Dataset excerpts:
- Opening Delimiter -
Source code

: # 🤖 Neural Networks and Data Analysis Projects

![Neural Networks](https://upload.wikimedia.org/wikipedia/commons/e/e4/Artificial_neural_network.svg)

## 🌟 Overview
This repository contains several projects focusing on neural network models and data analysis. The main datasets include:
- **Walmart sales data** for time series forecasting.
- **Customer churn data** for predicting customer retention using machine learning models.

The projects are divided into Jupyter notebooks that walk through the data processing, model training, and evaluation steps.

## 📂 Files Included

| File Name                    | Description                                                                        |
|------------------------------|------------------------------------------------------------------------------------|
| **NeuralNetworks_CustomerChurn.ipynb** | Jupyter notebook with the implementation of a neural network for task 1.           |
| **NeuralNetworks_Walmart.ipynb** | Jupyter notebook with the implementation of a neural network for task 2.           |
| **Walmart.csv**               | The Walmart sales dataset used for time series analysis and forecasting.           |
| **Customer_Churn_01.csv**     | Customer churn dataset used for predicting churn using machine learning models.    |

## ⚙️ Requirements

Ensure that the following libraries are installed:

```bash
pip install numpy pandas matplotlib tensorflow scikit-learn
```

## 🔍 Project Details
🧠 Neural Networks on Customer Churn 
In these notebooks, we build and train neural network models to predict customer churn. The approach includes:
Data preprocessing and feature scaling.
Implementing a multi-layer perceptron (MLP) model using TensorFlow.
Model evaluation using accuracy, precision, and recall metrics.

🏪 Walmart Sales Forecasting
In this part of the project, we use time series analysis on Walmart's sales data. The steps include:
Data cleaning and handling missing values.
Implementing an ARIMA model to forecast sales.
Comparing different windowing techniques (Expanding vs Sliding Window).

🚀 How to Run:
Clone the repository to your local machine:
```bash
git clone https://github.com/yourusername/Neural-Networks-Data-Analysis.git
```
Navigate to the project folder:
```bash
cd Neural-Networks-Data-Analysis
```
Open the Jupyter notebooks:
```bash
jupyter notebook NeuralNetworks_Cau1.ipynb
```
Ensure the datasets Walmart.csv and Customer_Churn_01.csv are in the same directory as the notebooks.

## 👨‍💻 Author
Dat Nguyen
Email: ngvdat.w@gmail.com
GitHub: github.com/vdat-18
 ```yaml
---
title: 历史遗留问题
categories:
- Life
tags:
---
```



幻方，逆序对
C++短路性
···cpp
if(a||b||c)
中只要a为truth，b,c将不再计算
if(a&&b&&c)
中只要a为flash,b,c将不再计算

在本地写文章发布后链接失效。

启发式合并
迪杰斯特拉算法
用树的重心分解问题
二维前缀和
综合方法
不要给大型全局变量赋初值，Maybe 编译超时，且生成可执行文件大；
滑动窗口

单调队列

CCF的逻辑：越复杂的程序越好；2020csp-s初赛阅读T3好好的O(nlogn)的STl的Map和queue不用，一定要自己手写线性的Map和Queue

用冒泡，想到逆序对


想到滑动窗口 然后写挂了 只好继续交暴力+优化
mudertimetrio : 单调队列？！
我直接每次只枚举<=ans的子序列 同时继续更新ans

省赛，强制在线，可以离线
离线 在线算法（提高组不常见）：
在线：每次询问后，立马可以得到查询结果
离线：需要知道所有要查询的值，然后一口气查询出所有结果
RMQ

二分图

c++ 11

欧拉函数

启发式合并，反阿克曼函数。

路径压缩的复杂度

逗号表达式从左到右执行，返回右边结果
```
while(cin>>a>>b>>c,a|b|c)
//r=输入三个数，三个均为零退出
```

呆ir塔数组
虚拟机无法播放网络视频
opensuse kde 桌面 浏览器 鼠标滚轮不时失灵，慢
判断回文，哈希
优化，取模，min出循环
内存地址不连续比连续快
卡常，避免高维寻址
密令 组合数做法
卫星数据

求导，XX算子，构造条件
- Closing Delimiter -
» EXERCISE INSTRUCTIONS: From the line holding "CCF的逻辑：越复杂的程序越" down to the final line above, quote every line exactly and only those lines.

» FINAL ANSWER:
CCF的逻辑：越复杂的程序越好；2020csp-s初赛阅读T3好好的O(nlogn)的STl的Map和queue不用，一定要自己手写线性的Map和Queue

用冒泡，想到逆序对


想到滑动窗口 然后写挂了 只好继续交暴力+优化
mudertimetrio : 单调队列？！
我直接每次只枚举<=ans的子序列 同时继续更新ans

省赛，强制在线，可以离线
离线 在线算法（提高组不常见）：
在线：每次询问后，立马可以得到查询结果
离线：需要知道所有要查询的值，然后一口气查询出所有结果
RMQ

二分图

c++ 11

欧拉函数

启发式合并，反阿克曼函数。

路径压缩的复杂度

逗号表达式从左到右执行，返回右边结果
```
while(cin>>a>>b>>c,a|b|c)
//r=输入三个数，三个均为零退出
```

呆ir塔数组
虚拟机无法播放网络视频
opensuse kde 桌面 浏览器 鼠标滚轮不时失灵，慢
判断回文，哈希
优化，取模，min出循环
内存地址不连续比连续快
卡常，避免高维寻址
密令 组合数做法
卫星数据

求导，XX算子，构造条件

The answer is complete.